▶ _Task to complete_:
Write out the following listing's lines from the one with "- **Adaptive Frameworks**: Evolve" to the one with "- **Future Scenario", exactly, with both included and no others.

▶ _Information shown_:
↓

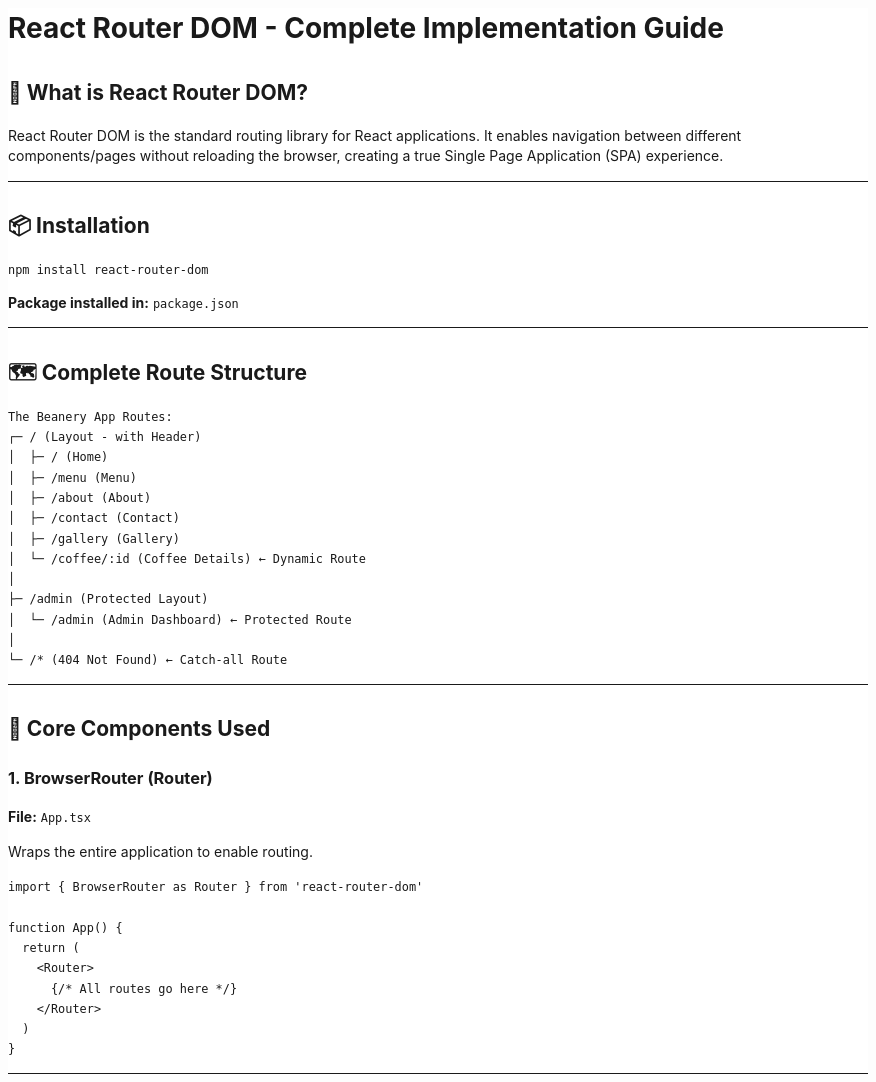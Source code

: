 # React Router DOM - Complete Implementation Guide

## 🎯 What is React Router DOM?

React Router DOM is the standard routing library for React applications. It enables navigation between different components/pages without reloading the browser, creating a true Single Page Application (SPA) experience.

---

## 📦 Installation

```bash
npm install react-router-dom
```

**Package installed in:** `package.json`

---

## 🗺️ Complete Route Structure

```
The Beanery App Routes:
┌─ / (Layout - with Header)
│  ├─ / (Home)
│  ├─ /menu (Menu)
│  ├─ /about (About)
│  ├─ /contact (Contact)
│  ├─ /gallery (Gallery)
│  └─ /coffee/:id (Coffee Details) ← Dynamic Route
│
├─ /admin (Protected Layout)
│  └─ /admin (Admin Dashboard) ← Protected Route
│
└─ /* (404 Not Found) ← Catch-all Route
```

---

## 🔧 Core Components Used

### 1. BrowserRouter (Router)
**File:** `App.tsx`

Wraps the entire application to enable routing.

```tsx
import { BrowserRouter as Router } from 'react-router-dom'

function App() {
  return (
    <Router>
      {/* All routes go here */}
    </Router>
  )
}
```

---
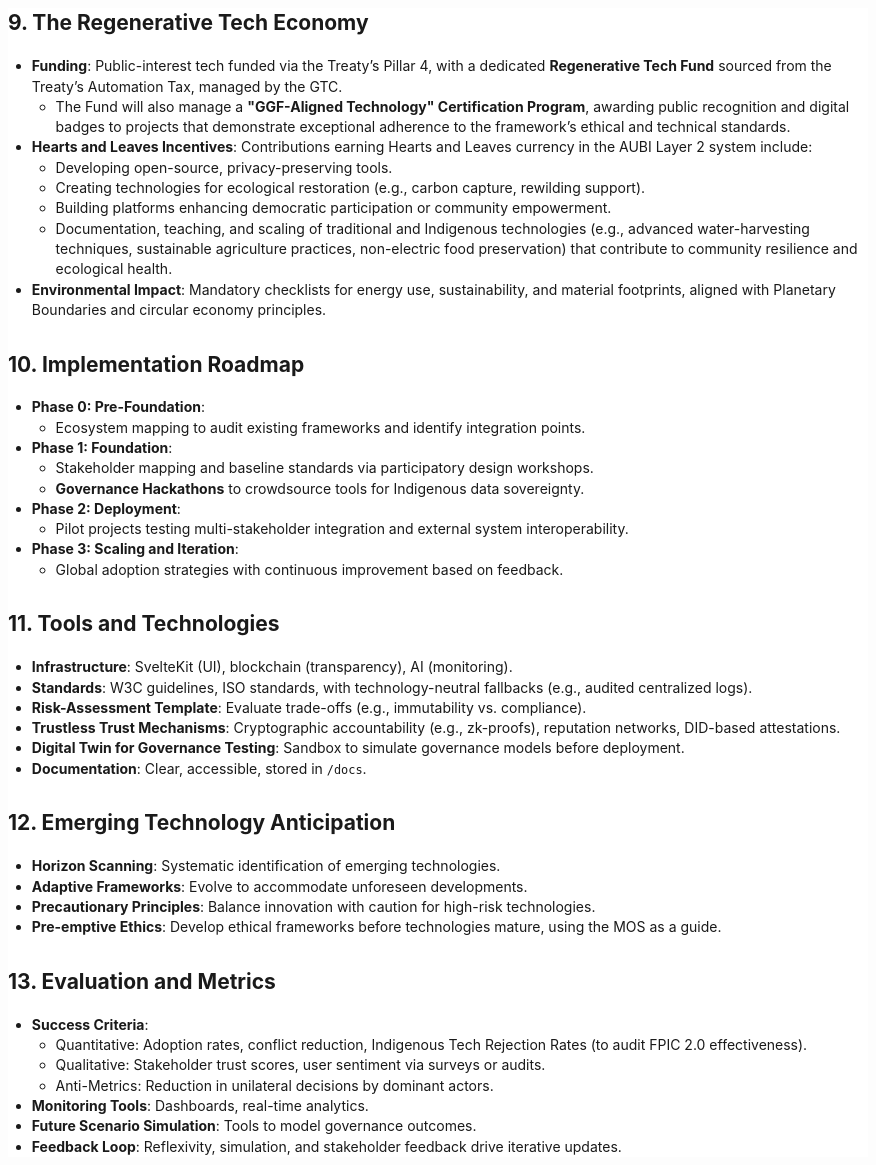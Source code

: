 ## 9. The Regenerative Tech Economy
- **Funding**: Public-interest tech funded via the Treaty’s Pillar 4, with a dedicated **Regenerative Tech Fund** sourced from the Treaty’s Automation Tax, managed by the GTC.
  - The Fund will also manage a **"GGF-Aligned Technology" Certification Program**, awarding public recognition and digital badges to projects that demonstrate exceptional adherence to the framework’s ethical and technical standards.
- **Hearts and Leaves Incentives**: Contributions earning Hearts and Leaves currency in the AUBI Layer 2 system include:
  - Developing open-source, privacy-preserving tools.
  - Creating technologies for ecological restoration (e.g., carbon capture, rewilding support).
  - Building platforms enhancing democratic participation or community empowerment.
  - Documentation, teaching, and scaling of traditional and Indigenous technologies (e.g., advanced water-harvesting techniques, sustainable agriculture practices, non-electric food preservation) that contribute to community resilience and ecological health.
- **Environmental Impact**: Mandatory checklists for energy use, sustainability, and material footprints, aligned with Planetary Boundaries and circular economy principles.

## 10. Implementation Roadmap
- **Phase 0: Pre-Foundation**:
  - Ecosystem mapping to audit existing frameworks and identify integration points.
- **Phase 1: Foundation**:
  - Stakeholder mapping and baseline standards via participatory design workshops.
  - **Governance Hackathons** to crowdsource tools for Indigenous data sovereignty.
- **Phase 2: Deployment**:
  - Pilot projects testing multi-stakeholder integration and external system interoperability.
- **Phase 3: Scaling and Iteration**:
  - Global adoption strategies with continuous improvement based on feedback.

## 11. Tools and Technologies
- **Infrastructure**: SvelteKit (UI), blockchain (transparency), AI (monitoring).
- **Standards**: W3C guidelines, ISO standards, with technology-neutral fallbacks (e.g., audited centralized logs).
- **Risk-Assessment Template**: Evaluate trade-offs (e.g., immutability vs. compliance).
- **Trustless Trust Mechanisms**: Cryptographic accountability (e.g., zk-proofs), reputation networks, DID-based attestations.
- **Digital Twin for Governance Testing**: Sandbox to simulate governance models before deployment.
- **Documentation**: Clear, accessible, stored in `/docs`.

## 12. Emerging Technology Anticipation
- **Horizon Scanning**: Systematic identification of emerging technologies.
- **Adaptive Frameworks**: Evolve to accommodate unforeseen developments.
- **Precautionary Principles**: Balance innovation with caution for high-risk technologies.
- **Pre-emptive Ethics**: Develop ethical frameworks before technologies mature, using the MOS as a guide.

## 13. Evaluation and Metrics
- **Success Criteria**:
  - Quantitative: Adoption rates, conflict reduction, Indigenous Tech Rejection Rates (to audit FPIC 2.0 effectiveness).
  - Qualitative: Stakeholder trust scores, user sentiment via surveys or audits.
  - Anti-Metrics: Reduction in unilateral decisions by dominant actors.
- **Monitoring Tools**: Dashboards, real-time analytics.
- **Future Scenario Simulation**: Tools to model governance outcomes.
- **Feedback Loop**: Reflexivity, simulation, and stakeholder feedback drive iterative updates.
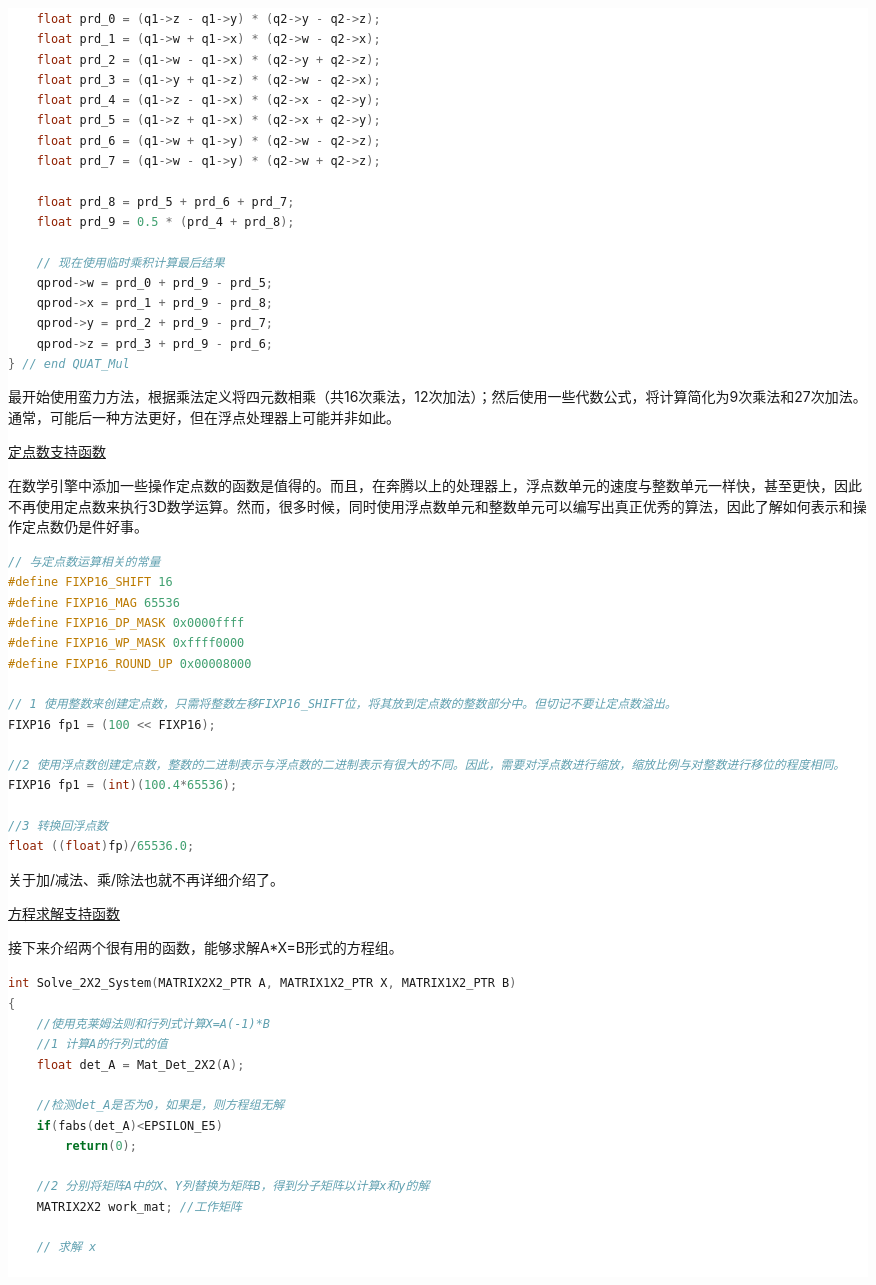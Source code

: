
 ```c++
    float prd_0 = (q1->z - q1->y) * (q2->y - q2->z);
    float prd_1 = (q1->w + q1->x) * (q2->w - q2->x);
    float prd_2 = (q1->w - q1->x) * (q2->y + q2->z);
    float prd_3 = (q1->y + q1->z) * (q2->w - q2->x);
    float prd_4 = (q1->z - q1->x) * (q2->x - q2->y);
    float prd_5 = (q1->z + q1->x) * (q2->x + q2->y);
    float prd_6 = (q1->w + q1->y) * (q2->w - q2->z);
    float prd_7 = (q1->w - q1->y) * (q2->w + q2->z);
    
    float prd_8 = prd_5 + prd_6 + prd_7;
    float prd_9 = 0.5 * (prd_4 + prd_8);
    
    // 现在使用临时乘积计算最后结果
    qprod->w = prd_0 + prd_9 - prd_5;
    qprod->x = prd_1 + prd_9 - prd_8;
    qprod->y = prd_2 + prd_9 - prd_7;
    qprod->z = prd_3 + prd_9 - prd_6;
} // end QUAT_Mul
```

最开始使用蛮力方法，根据乘法定义将四元数相乘（共16次乘法，12次加法）；然后使用一些代数公式，将计算简化为9次乘法和27次加法。通常，可能后一种方法更好，但在浮点处理器上可能并非如此。

<u>定点数支持函数</u>

在数学引擎中添加一些操作定点数的函数是值得的。而且，在奔腾以上的处理器上，浮点数单元的速度与整数单元一样快，甚至更快，因此不再使用定点数来执行3D数学运算。然而，很多时候，同时使用浮点数单元和整数单元可以编写出真正优秀的算法，因此了解如何表示和操作定点数仍是件好事。

```c++
// 与定点数运算相关的常量
#define FIXP16_SHIFT 16
#define FIXP16_MAG 65536
#define FIXP16_DP_MASK 0x0000ffff
#define FIXP16_WP_MASK 0xffff0000
#define FIXP16_ROUND_UP 0x00008000

// 1 使用整数来创建定点数，只需将整数左移FIXP16_SHIFT位，将其放到定点数的整数部分中。但切记不要让定点数溢出。
FIXP16 fp1 = (100 << FIXP16);

//2 使用浮点数创建定点数，整数的二进制表示与浮点数的二进制表示有很大的不同。因此，需要对浮点数进行缩放，缩放比例与对整数进行移位的程度相同。
FIXP16 fp1 = (int)(100.4*65536);

//3 转换回浮点数
float ((float)fp)/65536.0;
```

关于加/减法、乘/除法也就不再详细介绍了。

<u>方程求解支持函数</u>

接下来介绍两个很有用的函数，能够求解A*X=B形式的方程组。

```c++
int Solve_2X2_System(MATRIX2X2_PTR A, MATRIX1X2_PTR X, MATRIX1X2_PTR B)
{
	//使用克莱姆法则和行列式计算X=A(-1)*B
    //1 计算A的行列式的值
    float det_A = Mat_Det_2X2(A);
    
    //检测det_A是否为0，如果是，则方程组无解
    if(fabs(det_A)<EPSILON_E5)
        return(0);
    
    //2 分别将矩阵A中的X、Y列替换为矩阵B，得到分子矩阵以计算x和y的解
    MATRIX2X2 work_mat; //工作矩阵
    
    // 求解 x
    
```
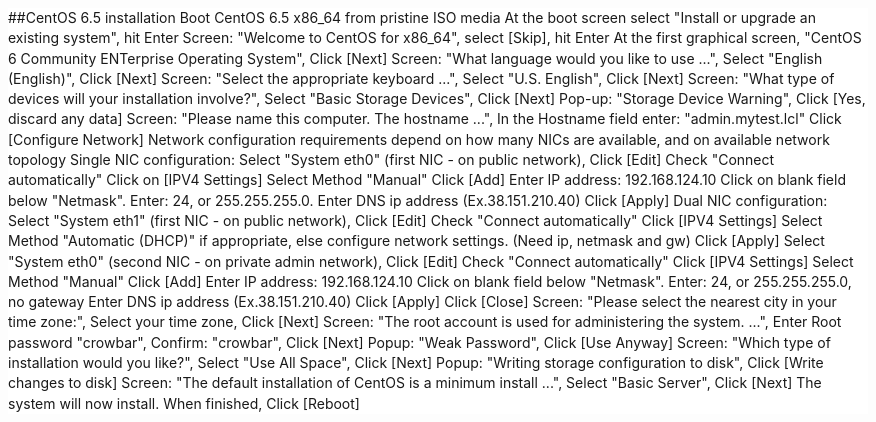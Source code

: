 
##CentOS 6.5 installation
    Boot CentOS 6.5 x86_64 from pristine ISO media
    At the boot screen select "Install or upgrade an existing system", hit Enter
    Screen: "Welcome to CentOS for x86_64", select [Skip], hit Enter
    At the first graphical screen, "CentOS 6 Community ENTerprise Operating System", Click [Next]
    Screen: "What language would you like to use ...", Select "English (English)", Click [Next]
    Screen: "Select the appropriate keyboard ...", Select "U.S. English", Click [Next]
    Screen: "What type of devices will your installation involve\?", Select "Basic Storage Devices", Click [Next]
    Pop-up: "Storage Device Warning", Click [Yes, discard any data]
    Screen: "Please name this computer. The hostname ...", In the Hostname field enter: "admin.mytest.lcl"
        Click [Configure Network]
        Network configuration requirements depend on how many NICs are available, and on available network topology
            Single NIC configuration:
                Select "System eth0" (first NIC - on public network), Click [Edit]
                    Check "Connect automatically"
                    Click on [IPV4 Settings]
                    Select Method "Manual"
                    Click [Add]
                        Enter IP address: 192.168.124.10
                        Click on blank field below "Netmask". Enter: 24, or 255.255.255.0.
                        Enter DNS ip address (Ex.38.151.210.40)
                    Click [Apply]
            Dual NIC configuration:
                Select "System eth1" (first NIC - on public network), Click [Edit]
                    Check "Connect automatically"
                    Click [IPV4 Settings]
                    Select Method "Automatic (DHCP)" if appropriate, else configure network settings. (Need ip, netmask and gw) Click [Apply]
                Select "System eth0" (second NIC - on private admin network), Click [Edit]
                    Check "Connect automatically"
                    Click [IPV4 Settings]
                    Select Method "Manual"
                    Click [Add]
                        Enter IP address: 192.168.124.10
                        Click on blank field below "Netmask". Enter: 24, or 255.255.255.0, no gateway
                        Enter DNS ip address (Ex.38.151.210.40)
                    Click [Apply]
            Click [Close]
    Screen: "Please select the nearest city in your time zone:", Select your time zone, Click [Next]
    Screen: "The root account is used for administering the system. ...", Enter Root password "crowbar", Confirm: "crowbar", Click [Next]
    Popup: "Weak Password", Click [Use Anyway]
    Screen: "Which type of installation would you like?", Select "Use All Space", Click [Next]
    Popup: "Writing storage configuration to disk", Click [Write changes to disk]
    Screen: "The default installation of CentOS is a minimum install ...", Select "Basic Server", Click [Next]
    The system will now install. When finished, Click [Reboot]
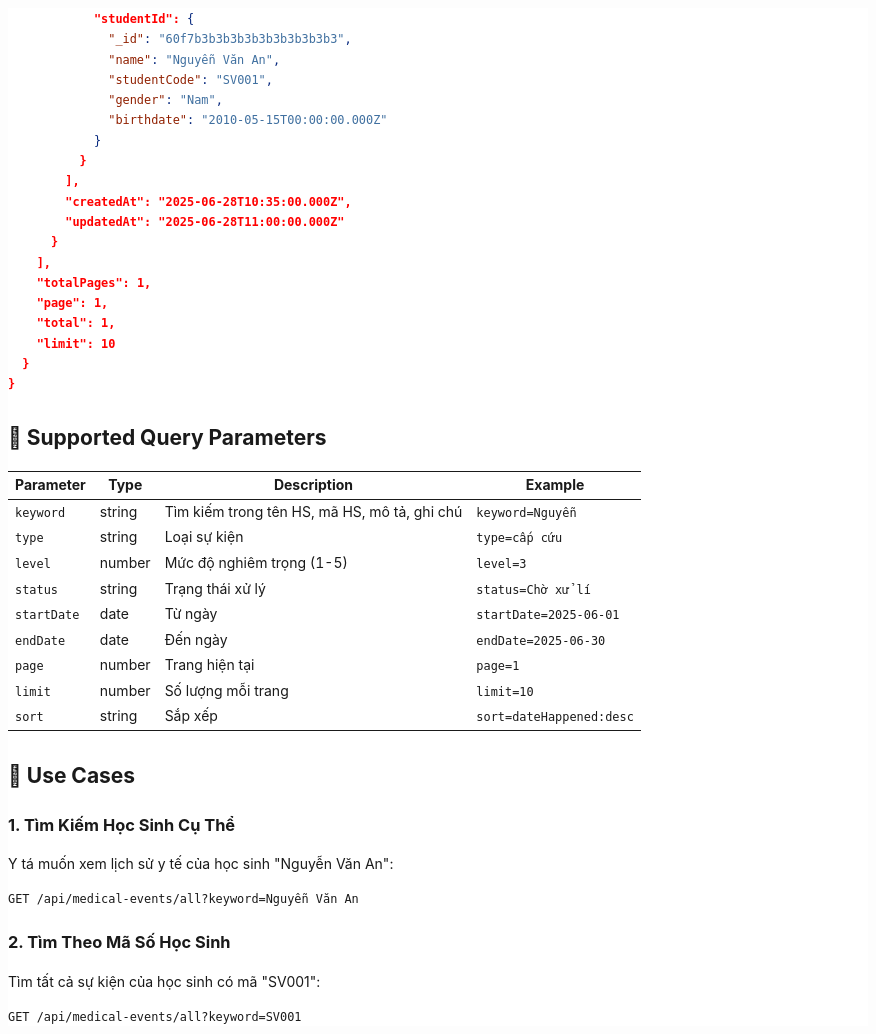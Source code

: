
 ```json
            "studentId": {
              "_id": "60f7b3b3b3b3b3b3b3b3b3b3",
              "name": "Nguyễn Văn An",
              "studentCode": "SV001",
              "gender": "Nam",
              "birthdate": "2010-05-15T00:00:00.000Z"
            }
          }
        ],
        "createdAt": "2025-06-28T10:35:00.000Z",
        "updatedAt": "2025-06-28T11:00:00.000Z"
      }
    ],
    "totalPages": 1,
    "page": 1,
    "total": 1,
    "limit": 10
  }
}
```

## 🔧 Supported Query Parameters

| Parameter | Type | Description | Example |
|-----------|------|-------------|---------|
| `keyword` | string | Tìm kiếm trong tên HS, mã HS, mô tả, ghi chú | `keyword=Nguyễn` |
| `type` | string | Loại sự kiện | `type=cấp cứu` |
| `level` | number | Mức độ nghiêm trọng (1-5) | `level=3` |
| `status` | string | Trạng thái xử lý | `status=Chờ xử lí` |
| `startDate` | date | Từ ngày | `startDate=2025-06-01` |
| `endDate` | date | Đến ngày | `endDate=2025-06-30` |
| `page` | number | Trang hiện tại | `page=1` |
| `limit` | number | Số lượng mỗi trang | `limit=10` |
| `sort` | string | Sắp xếp | `sort=dateHappened:desc` |

## 🎯 Use Cases

### **1. Tìm Kiếm Học Sinh Cụ Thể**
Y tá muốn xem lịch sử y tế của học sinh "Nguyễn Văn An":
```
GET /api/medical-events/all?keyword=Nguyễn Văn An
```

### **2. Tìm Theo Mã Số Học Sinh**
Tìm tất cả sự kiện của học sinh có mã "SV001":
```
GET /api/medical-events/all?keyword=SV001
```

↑

▶ _Answer area_:
- **Adaptive Frameworks**: Evolve to accommodate unforeseen developments.
- **Precautionary Principles**: Balance innovation with caution for high-risk technologies.
- **Pre-emptive Ethics**: Develop ethical frameworks before technologies mature, using the MOS as a guide.

## 13. Evaluation and Metrics
- **Success Criteria**:
  - Quantitative: Adoption rates, conflict reduction, Indigenous Tech Rejection Rates (to audit FPIC 2.0 effectiveness).
  - Qualitative: Stakeholder trust scores, user sentiment via surveys or audits.
  - Anti-Metrics: Reduction in unilateral decisions by dominant actors.
- **Monitoring Tools**: Dashboards, real-time analytics.
- **Future Scenario Simulation**: Tools to model governance outcomes.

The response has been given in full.